Maltodextrin is a highly processed type of carbohydrate. It is mostly present in the packaged food extracted from natural sources, such as corn, rice, potato, wheat, and some other plants. Starches from these foods undergo a complex chemical process that involves cooking the starch at a very high temperature and mixing it with chemicals until they're broken down into a neutral-tasting powder. It is artificially produced and can be found in several different foods, such as artificial sweeteners, baked goods, yogurt, beer, nutrition bars, weight-training supplements, cereals, meal-replacement shakes, low-fat and reduced-calorie products, condiments, sauces, spice mixes, salad dressings, chips, pie fillings, and snack foods. It is used to improve the consistency, texture, and taste of the food item. Basically, maltodextrins are a group of carbohydrate entities (sugars) resulting from the more or less partial hydrolysis of starch.

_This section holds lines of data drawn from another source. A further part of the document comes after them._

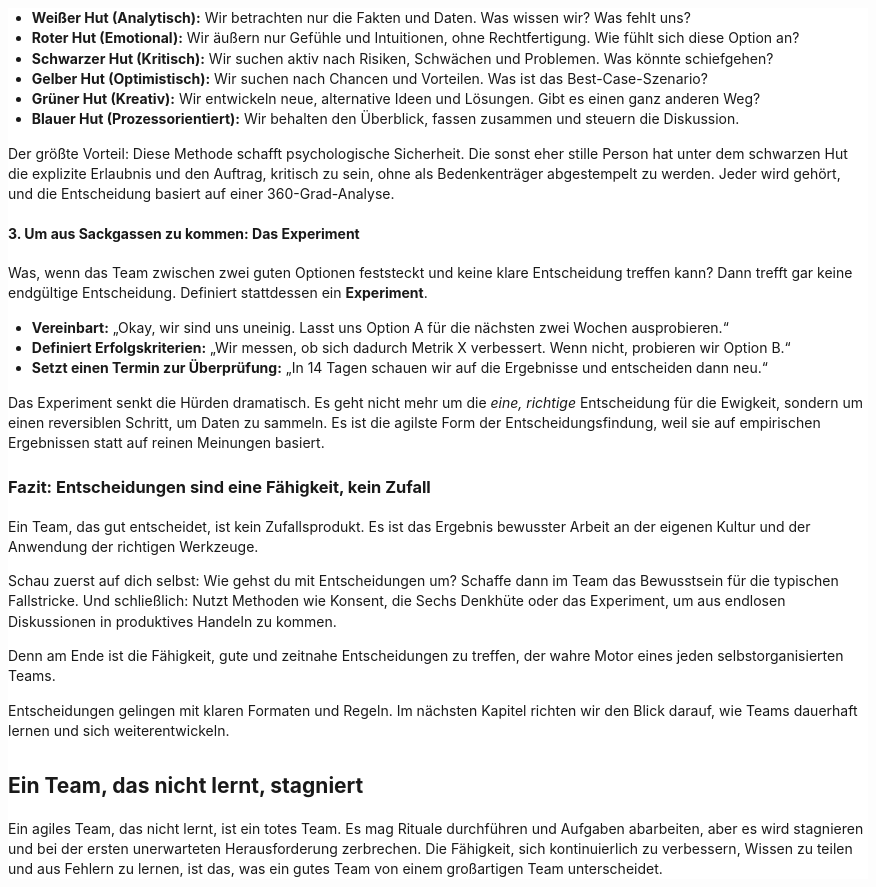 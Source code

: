 *   **Weißer Hut (Analytisch):** Wir betrachten nur die Fakten und Daten. Was wissen wir? Was fehlt uns?
*   **Roter Hut (Emotional):** Wir äußern nur Gefühle und Intuitionen, ohne Rechtfertigung. Wie fühlt sich diese Option an?
*   **Schwarzer Hut (Kritisch):** Wir suchen aktiv nach Risiken, Schwächen und Problemen. Was könnte schiefgehen?
*   **Gelber Hut (Optimistisch):** Wir suchen nach Chancen und Vorteilen. Was ist das Best-Case-Szenario?
*   **Grüner Hut (Kreativ):** Wir entwickeln neue, alternative Ideen und Lösungen. Gibt es einen ganz anderen Weg?
*   **Blauer Hut (Prozessorientiert):** Wir behalten den Überblick, fassen zusammen und steuern die Diskussion.

Der größte Vorteil: Diese Methode schafft psychologische Sicherheit. Die sonst eher stille Person hat unter dem schwarzen Hut die explizite Erlaubnis und den Auftrag, kritisch zu sein, ohne als Bedenkenträger abgestempelt zu werden. Jeder wird gehört, und die Entscheidung basiert auf einer 360-Grad-Analyse.

#### 3. Um aus Sackgassen zu kommen: Das Experiment

Was, wenn das Team zwischen zwei guten Optionen feststeckt und keine klare Entscheidung treffen kann? Dann trefft gar keine endgültige Entscheidung. Definiert stattdessen ein **Experiment**.

*   **Vereinbart:** „Okay, wir sind uns uneinig. Lasst uns Option A für die nächsten zwei Wochen ausprobieren.“
*   **Definiert Erfolgskriterien:** „Wir messen, ob sich dadurch Metrik X verbessert. Wenn nicht, probieren wir Option B.“
*   **Setzt einen Termin zur Überprüfung:** „In 14 Tagen schauen wir auf die Ergebnisse und entscheiden dann neu.“

Das Experiment senkt die Hürden dramatisch. Es geht nicht mehr um die *eine, richtige* Entscheidung für die Ewigkeit, sondern um einen reversiblen Schritt, um Daten zu sammeln. Es ist die agilste Form der Entscheidungsfindung, weil sie auf empirischen Ergebnissen statt auf reinen Meinungen basiert.

### Fazit: Entscheidungen sind eine Fähigkeit, kein Zufall

Ein Team, das gut entscheidet, ist kein Zufallsprodukt. Es ist das Ergebnis bewusster Arbeit an der eigenen Kultur und der Anwendung der richtigen Werkzeuge.

Schau zuerst auf dich selbst: Wie gehst du mit Entscheidungen um? Schaffe dann im Team das Bewusstsein für die typischen Fallstricke. Und schließlich: Nutzt Methoden wie Konsent, die Sechs Denkhüte oder das Experiment, um aus endlosen Diskussionen in produktives Handeln zu kommen.

Denn am Ende ist die Fähigkeit, gute und zeitnahe Entscheidungen zu treffen, der wahre Motor eines jeden selbstorganisierten Teams.

Entscheidungen gelingen mit klaren Formaten und Regeln. Im nächsten Kapitel richten wir den Blick darauf, wie Teams dauerhaft lernen und sich weiterentwickeln.

## Ein Team, das nicht lernt, stagniert

Ein agiles Team, das nicht lernt, ist ein totes Team. Es mag Rituale durchführen und Aufgaben abarbeiten, aber es wird stagnieren und bei der ersten unerwarteten Herausforderung zerbrechen. Die Fähigkeit, sich kontinuierlich zu verbessern, Wissen zu teilen und aus Fehlern zu lernen, ist das, was ein gutes Team von einem großartigen Team unterscheidet.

According to the United States Food and Drug Administration (US FDA), maltodextrin is listed as a GRAS (generally recognized as safe) food additive; however, one may still need to be careful. If excessive amounts are consumed, it can cause health conditions. Maltodextrin is extremely bad for metabolism because it lacks nutritional value and may also spike your blood sugars. The dangers of excessive intake of maltodextrin include:

  • Probiotics: Gut bacteria are important in the growth of beneficial probiotics. Maltodextrin hampers this growth. It is also known to cause intestinal disorders by aiding the bacteria that are known to hurt the intestine. Maltodextrin also helps the survival of salmonella leading to a variety of severe diseases. It also increases E Coli adhesions and bacterial adhesions to intestinal cells. Maltodextrin may also cause various bowel diseases.
  • Side effects: A higher dosage consumption of maltodextrin can cause gastrointestinal symptoms, such as gas and diarrhea. Cramping, bloating, and skin irritations are some of the other allergic reactions that have been widely reported after eating maltodextrin foods.
  • Genetically modified corn: Research has identified a number of health issues including cancer, Alzheimer’s, kidney damage, reproduction difficulties, and allergies that can be caused due to maltodextrin procured from genetically modified corn.
  • Nutrition: Maltodextrin lacks nutritional value. 15 calories and 3.8 grams of carbohydrates are included in a teaspoon of maltodextrin. That is the entire nutritional value of maltodextrin. It is processed to such a high extent that all the nutritious value gets stripped out of it.
  • Blood sugars: Maltodextrin has a high glycemic index, which can cause your blood sugar to spike and be highly dangerous for people with diabetes or insulin resistance. While the glycemic index of table sugar is 65, maltodextrin takes it up to 106 to 136. Maltodextrin gets absorbed into your bloodstream pretty quickly.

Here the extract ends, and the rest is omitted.